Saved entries
━━━━━━━━━━━━━━━━━━━━━━━━━━━━━━

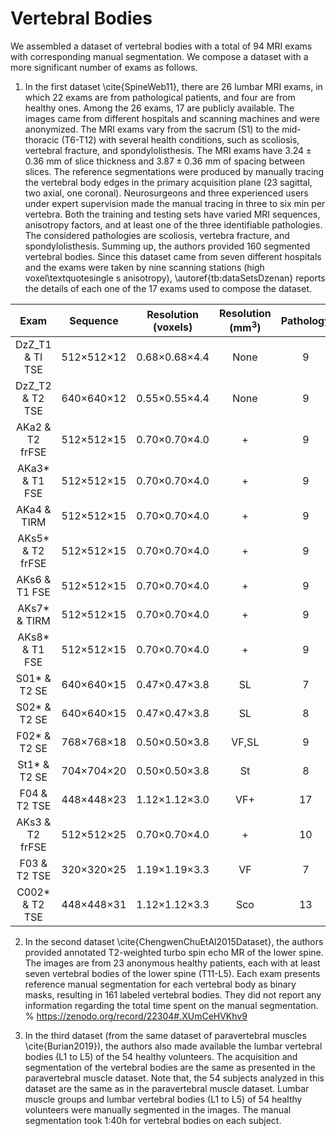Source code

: 

# Vertebral Bodies

We assembled a dataset of vertebral bodies with a total of 94 MRI exams with corresponding manual segmentation. We compose a dataset with a more significant number of exams as follows.

1. In the first dataset \cite{SpineWeb11},  there are 26 lumbar MRI exams, in which 22 exams are from pathological patients, and four are from healthy ones. Among the 26 exams, 17 are publicly available. The images came from different hospitals and scanning machines and were anonymized. The MRI exams vary from the sacrum (S1) to the mid-thoracic (T6-T12) with several health conditions, such as scoliosis, vertebral fracture, and spondylolisthesis. The MRI exams have $3.24 \pm 0.36$ mm of slice thickness and $3.87 \pm 0.36$ mm of spacing between slices. The reference segmentations were produced by manually tracing the vertebral body edges in the primary acquisition plane (23 sagittal, two axial, one coronal). Neurosurgeons and three experienced users under expert supervision made the manual tracing in three to six min per vertebra. Both the training and testing sets have varied MRI sequences, anisotropy factors, and at least one of the three identifiable pathologies. The considered pathologies are scoliosis, vertebra fracture, and spondylolisthesis. Summing up, the authors provided 160 segmented vertebral bodies. Since this dataset came from seven different hospitals and the exams were taken by nine scanning stations (high voxel\textquotesingle s anisotropy), \autoref{tb:dataSetsDzenan} reports the details of each one of the 17 exams used to compose the dataset.
<!-- \begin{table}
\caption{\bf Details of the exams used to compose the MRI dataset in \cite{SpineWeb11}.}
\label{tb:dataSetsDzenan}
\centering	
% \setlength{\tabcolsep}{2.5pt} % Default value: 6pt
% \renewcommand{\arraystretch}{1} % Default value: 1
\begin{tabular}{rccccc}  -->
Exam | Sequence  |  Resolution (voxels)  |  Resolution (mm<sup>3</sup>) | Pathology | VB
:--: | :--: | :--: | :--: | :--: | :--: | 
DzZ_T1 & TI TSE   | 512&times;512&times;12   | 0.68&times;0.68&times;4.4  	| None	      | 9
DzZ_T2 & T2 TSE   | 640&times;640&times;12   | 0.55&times;0.55&times;4.4 	| None	      | 9
AKa2    & T2 frFSE | 512&times;512&times;15  | 0.70&times;0.70&times;4.0    | +           | 9 
AKa3*   & T1 FSE   | 512&times;512&times;15  | 0.70&times;0.70&times;4.0    | +           | 9 
AKa4    & TIRM     | 512&times;512&times;15  | 0.70&times;0.70&times;4.0    | +           | 9
AKs5*   & T2 frFSE | 512&times;512&times;15  | 0.70&times;0.70&times;4.0    | +           | 9
AKs6    & T1 FSE   | 512&times;512&times;15  | 0.70&times;0.70&times;4.0    | +           | 9
AKs7*   & TIRM     | 512&times;512&times;15  | 0.70&times;0.70&times;4.0    | +           | 9
AKs8*   & T1 FSE   | 512&times;512&times;15  | 0.70&times;0.70&times;4.0    | +           | 9
S01*    & T2 SE    | 640&times;640&times;15  | 0.47&times;0.47&times;3.8    | SL          | 7 
S02*    & T2 SE    | 640&times;640&times;15  | 0.47&times;0.47&times;3.8    | SL          | 8  
F02*    & T2 SE    | 768&times;768&times;18  | 0.50&times;0.50&times;3.8    | VF,SL       | 9 
St1*    & T2 SE    | 704&times;704&times;20  | 0.50&times;0.50&times;3.8    | St          | 8  
F04     & T2 TSE   | 448&times;448&times;23  | 1.12&times;1.12&times;3.0    | VF+         | 17 
AKs3    & T2 frFSE | 512&times;512&times;25  | 0.70&times;0.70&times;4.0    | +           | 10
F03     & T2 TSE   | 320&times;320&times;25  | 1.19&times;1.19&times;3.3    | VF          | 7 
C002*   & T2 TSE   | 448&times;448&times;31  | 1.12&times;1.12&times;3.3    | Sco         | 13
<!-- 
\thickhline      
\end{tabular}
    \begin{flushleft} 
    \#VB: Total of segmented vertebral bodies in the exam. Pathologies: scoliosis (Sco), vertebra fracture (VF), spondylolisthesis (SL), and + represents other pathologies not diagnosable from vertebra segmentation.
\end{flushleft}
\end{table} -->

2. In the second dataset \cite{ChengwenChuEtAl2015Dataset}, the authors provided annotated T2-weighted turbo spin echo MR of the lower spine.
The images are from 23 anonymous healthy patients, each with at least seven vertebral bodies of the lower spine (T11-L5).  Each exam presents reference manual segmentation for each vertebral body as binary masks, resulting in 161 labeled vertebral bodies. They did not report any information regarding the total time spent on the manual segmentation.
% https://zenodo.org/record/22304#.XUmCeHVKhv9

3. In the third dataset (from the same dataset of paravertebral muscles \cite{Burian2019}), the authors also made available the lumbar vertebral bodies (L1 to L5) of the 54 healthy volunteers.  The acquisition and segmentation of the vertebral bodies are the same as presented in the paravertebral muscle dataset. Note that, the 54 subjects analyzed in this dataset are the same as in the paravertebral muscle dataset. Lumbar muscle groups and lumbar vertebral bodies (L1 to L5) of 54 healthy volunteers were manually segmented in the images. The manual segmentation took 1:40h for vertebral bodies on each subject.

━━━━━━━━━━━━━━━━━━━━━━━━━━━━━━

Your objective:
Each entry is to be returned as it stands, and each picture is to be left out.

Written answer:
Source code

: 

# Vertebral Bodies

We assembled a dataset of vertebral bodies with a total of 94 MRI exams with corresponding manual segmentation. We compose a dataset with a more significant number of exams as follows.

1. In the first dataset \cite{SpineWeb11},  there are 26 lumbar MRI exams, in which 22 exams are from pathological patients, and four are from healthy ones. Among the 26 exams, 17 are publicly available. The images came from different hospitals and scanning machines and were anonymized. The MRI exams vary from the sacrum (S1) to the mid-thoracic (T6-T12) with several health conditions, such as scoliosis, vertebral fracture, and spondylolisthesis. The MRI exams have $3.24 \pm 0.36$ mm of slice thickness and $3.87 \pm 0.36$ mm of spacing between slices. The reference segmentations were produced by manually tracing the vertebral body edges in the primary acquisition plane (23 sagittal, two axial, one coronal). Neurosurgeons and three experienced users under expert supervision made the manual tracing in three to six min per vertebra. Both the training and testing sets have varied MRI sequences, anisotropy factors, and at least one of the three identifiable pathologies. The considered pathologies are scoliosis, vertebra fracture, and spondylolisthesis. Summing up, the authors provided 160 segmented vertebral bodies. Since this dataset came from seven different hospitals and the exams were taken by nine scanning stations (high voxel\textquotesingle s anisotropy), \autoref{tb:dataSetsDzenan} reports the details of each one of the 17 exams used to compose the dataset.
<!-- \begin{table}
\caption{\bf Details of the exams used to compose the MRI dataset in \cite{SpineWeb11}.}
\label{tb:dataSetsDzenan}
\centering	
% \setlength{\tabcolsep}{2.5pt} % Default value: 6pt
% \renewcommand{\arraystretch}{1} % Default value: 1
\begin{tabular}{rccccc}  -->
Exam | Sequence  |  Resolution (voxels)  |  Resolution (mm<sup>3</sup>) | Pathology | VB
:--: | :--: | :--: | :--: | :--: | :--: | 
DzZ_T1 & TI TSE   | 512&times;512&times;12   | 0.68&times;0.68&times;4.4  	| None	      | 9
DzZ_T2 & T2 TSE   | 640&times;640&times;12   | 0.55&times;0.55&times;4.4 	| None	      | 9
AKa2    & T2 frFSE | 512&times;512&times;15  | 0.70&times;0.70&times;4.0    | +           | 9 
AKa3*   & T1 FSE   | 512&times;512&times;15  | 0.70&times;0.70&times;4.0    | +           | 9 
AKa4    & TIRM     | 512&times;512&times;15  | 0.70&times;0.70&times;4.0    | +           | 9
AKs5*   & T2 frFSE | 512&times;512&times;15  | 0.70&times;0.70&times;4.0    | +           | 9
AKs6    & T1 FSE   | 512&times;512&times;15  | 0.70&times;0.70&times;4.0    | +           | 9
AKs7*   & TIRM     | 512&times;512&times;15  | 0.70&times;0.70&times;4.0    | +           | 9
AKs8*   & T1 FSE   | 512&times;512&times;15  | 0.70&times;0.70&times;4.0    | +           | 9
S01*    & T2 SE    | 640&times;640&times;15  | 0.47&times;0.47&times;3.8    | SL          | 7 
S02*    & T2 SE    | 640&times;640&times;15  | 0.47&times;0.47&times;3.8    | SL          | 8  
F02*    & T2 SE    | 768&times;768&times;18  | 0.50&times;0.50&times;3.8    | VF,SL       | 9 
St1*    & T2 SE    | 704&times;704&times;20  | 0.50&times;0.50&times;3.8    | St          | 8  
F04     & T2 TSE   | 448&times;448&times;23  | 1.12&times;1.12&times;3.0    | VF+         | 17 
AKs3    & T2 frFSE | 512&times;512&times;25  | 0.70&times;0.70&times;4.0    | +           | 10
F03     & T2 TSE   | 320&times;320&times;25  | 1.19&times;1.19&times;3.3    | VF          | 7 
C002*   & T2 TSE   | 448&times;448&times;31  | 1.12&times;1.12&times;3.3    | Sco         | 13
<!-- 
\thickhline      
\end{tabular}
    \begin{flushleft} 
    \#VB: Total of segmented vertebral bodies in the exam. Pathologies: scoliosis (Sco), vertebra fracture (VF), spondylolisthesis (SL), and + represents other pathologies not diagnosable from vertebra segmentation.
\end{flushleft}
\end{table} -->

2. In the second dataset \cite{ChengwenChuEtAl2015Dataset}, the authors provided annotated T2-weighted turbo spin echo MR of the lower spine.
The images are from 23 anonymous healthy patients, each with at least seven vertebral bodies of the lower spine (T11-L5).  Each exam presents reference manual segmentation for each vertebral body as binary masks, resulting in 161 labeled vertebral bodies. They did not report any information regarding the total time spent on the manual segmentation.
% https://zenodo.org/record/22304#.XUmCeHVKhv9

3. In the third dataset (from the same dataset of paravertebral muscles \cite{Burian2019}), the authors also made available the lumbar vertebral bodies (L1 to L5) of the 54 healthy volunteers.  The acquisition and segmentation of the vertebral bodies are the same as presented in the paravertebral muscle dataset. Note that, the 54 subjects analyzed in this dataset are the same as in the paravertebral muscle dataset. Lumbar muscle groups and lumbar vertebral bodies (L1 to L5) of 54 healthy volunteers were manually segmented in the images. The manual segmentation took 1:40h for vertebral bodies on each subject.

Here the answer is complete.